The judge suggested, but did not require, that a primary could be held this fall and a general election next spring. In a series of meetings in Harrisburg yesterday, state officials weighed their next steps -- legally and politically. The court fight could move toward a quick resolution, but the political response could take more time to develop.
The legislature is in session now in Harrisburg, but there was no word last night on what state officials might ask it to do.
If officials and politicians opt to schedule a primary, that could slow down Mr. Thornburgh's plan to give up his Cabinet seat this summer to start campaigning and could prolong a race that he and his political advisers had hoped would be brief.
A former two-term governor of the state, Mr. Thornburgh is regarded as the heavy favorite in the Senate contest, a position that could fade, however, in a longer campaign. He had been expected to resign in time to be nominated at a Republican committee meeting currently scheduled for Aug. 15.
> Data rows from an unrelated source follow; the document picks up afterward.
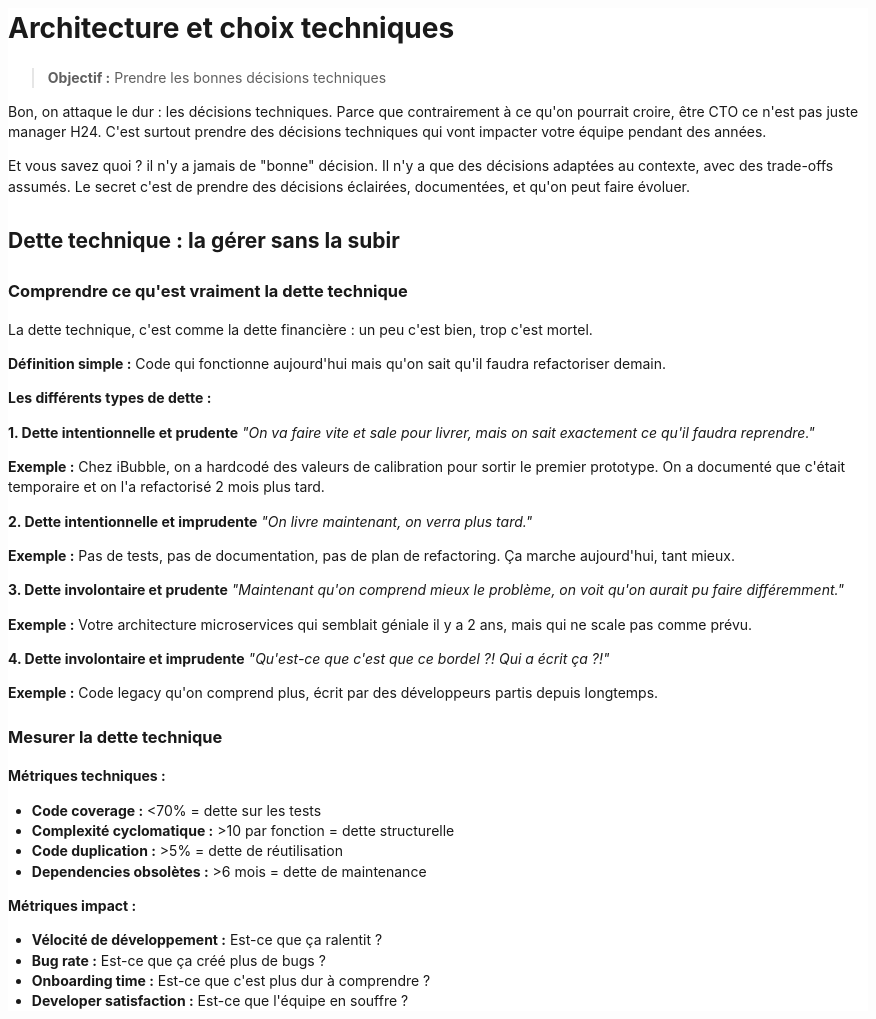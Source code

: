 # Architecture et choix techniques

> **Objectif :** Prendre les bonnes décisions techniques

Bon, on attaque le dur : les décisions techniques. Parce que contrairement à ce qu'on pourrait croire, être CTO ce n'est pas juste manager H24. C'est surtout prendre des décisions techniques qui vont impacter votre équipe pendant des années.

Et vous savez quoi ? il n'y a jamais de "bonne" décision. Il n'y a que des décisions adaptées au contexte, avec des trade-offs assumés. Le secret c'est de prendre des décisions éclairées, documentées, et qu'on peut faire évoluer.

## Dette technique : la gérer sans la subir

### Comprendre ce qu'est vraiment la dette technique

La dette technique, c'est comme la dette financière : un peu c'est bien, trop c'est mortel.

**Définition simple :** Code qui fonctionne aujourd'hui mais qu'on sait qu'il faudra refactoriser demain.

**Les différents types de dette :**

**1. Dette intentionnelle et prudente**
*"On va faire vite et sale pour livrer, mais on sait exactement ce qu'il faudra reprendre."*

**Exemple :** Chez iBubble, on a hardcodé des valeurs de calibration pour sortir le premier prototype. On a documenté que c'était temporaire et on l'a refactorisé 2 mois plus tard.

**2. Dette intentionnelle et imprudente**
*"On livre maintenant, on verra plus tard."*

**Exemple :** Pas de tests, pas de documentation, pas de plan de refactoring. Ça marche aujourd'hui, tant mieux.

**3. Dette involontaire et prudente**
*"Maintenant qu'on comprend mieux le problème, on voit qu'on aurait pu faire différemment."*

**Exemple :** Votre architecture microservices qui semblait géniale il y a 2 ans, mais qui ne scale pas comme prévu.

**4. Dette involontaire et imprudente**
*"Qu'est-ce que c'est que ce bordel ?! Qui a écrit ça ?!"*

**Exemple :** Code legacy qu'on comprend plus, écrit par des développeurs partis depuis longtemps.

### Mesurer la dette technique

**Métriques techniques :**
- **Code coverage :** <70% = dette sur les tests
- **Complexité cyclomatique :** >10 par fonction = dette structurelle
- **Code duplication :** >5% = dette de réutilisation
- **Dependencies obsolètes :** >6 mois = dette de maintenance

**Métriques impact :**
- **Vélocité de développement :** Est-ce que ça ralentit ?
- **Bug rate :** Est-ce que ça créé plus de bugs ?
- **Onboarding time :** Est-ce que c'est plus dur à comprendre ?
- **Developer satisfaction :** Est-ce que l'équipe en souffre ?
That plan now depends significantly upon the outcome of the legal fight, according to Thornburgh aides. It will be "business as usual" for the attorney general, said his spokesman, Dan Eramian, until there is a legal solution. "He still expects to be a candidate in November -- on the assumption that this matter can be resolved," Mr. Eramian said.
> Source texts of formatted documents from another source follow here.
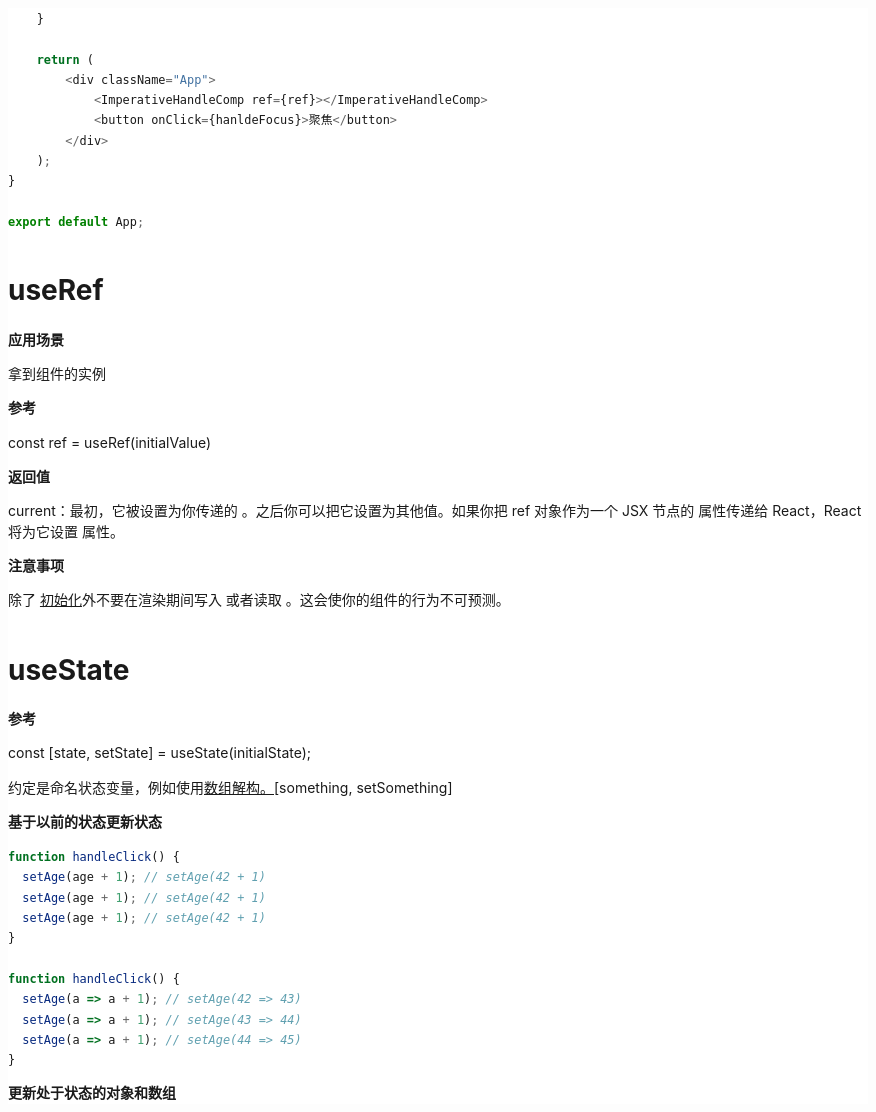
 ```js
    }

    return (
        <div className="App">
            <ImperativeHandleComp ref={ref}></ImperativeHandleComp>
            <button onClick={hanldeFocus}>聚焦</button>
        </div>
    );
}

export default App;
```

# useRef[](https://www.imywh.com/blog/6454d9acd25a316a6a815f14#useRef)

**应用场景**

拿到组件的实例

**参考**

const ref = useRef(initialValue)

**返回值**

current：最初，它被设置为你传递的 。之后你可以把它设置为其他值。如果你把 ref 对象作为一个 JSX 节点的 属性传递给 React，React 将为它设置 属性。

**注意事项**

除了 [初始化](https://react.docschina.org/reference/react/useRef#avoiding-recreating-the-ref-contents)外不要在渲染期间写入 或者读取 。这会使你的组件的行为不可预测。

# **useState**[](https://www.imywh.com/blog/6454d9acd25a316a6a815f14#useState)

**参考**

const [state, setState] = useState(initialState);

约定是命名状态变量，例如使用[数组解构。](https://javascript.info/destructuring-assignment)[something, setSomething]

**基于以前的状态更新状态**


```js
function handleClick() {
  setAge(age + 1); // setAge(42 + 1)
  setAge(age + 1); // setAge(42 + 1)
  setAge(age + 1); // setAge(42 + 1)
}

function handleClick() {
  setAge(a => a + 1); // setAge(42 => 43)
  setAge(a => a + 1); // setAge(43 => 44)
  setAge(a => a + 1); // setAge(44 => 45)
}
```
**更新处于状态的对象和数组**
It appears that Judge Cahn's ruling means that the Pennsylvania legislature must pass a new law to change the process -- unless the judge is overturned by the 3rd U.S. Circuit Court of Appeals in Philadelphia. Iris Crumley, spokeswoman for the Pennsylvania Department of State, said, "I would be surprised if they [state lawmakers] take action" promptly.
Senator Wofford, appointed last month by Democratic Gov. Robert P. Casey to fill the Heinz seat until an election can be held, has already been nominated by the Democratic Party.
A former civil rights aide to President John F. Kennedy, he has never run for office before, and a delay in holding an election would give him an opportunity to become better known around the state.
But the senator's chief political strategist, James Carville, acknowledged that campaign fund raising was likely to suffer until questions about the election law were resolved.
"Republicans are trying to fool with the electoral process so they can blindside us," charged Mr. Carville, who is also a close adviser to Governor Casey. He noted that the lawsuit challenging the special election was filed by a would-be Republican Senate candidate, John S. Trinsey Jr., and that Judge Cahn was appointed by a Republican president, Gerald R. Ford.
A spokesman for state Attorney General Ernest R. Preate said that the question of whether to appeal the court ruling was being reviewed by Mr. Preate, by Governor Casey and by legislative leaders, and that no decision had been made. Pennsylvania politicians said privately, however, that they expected the state later this week to ask the appeals court to take up the issue rapidly.
The Circuit Court of Appeals, whatever it does, could act in a matter of days.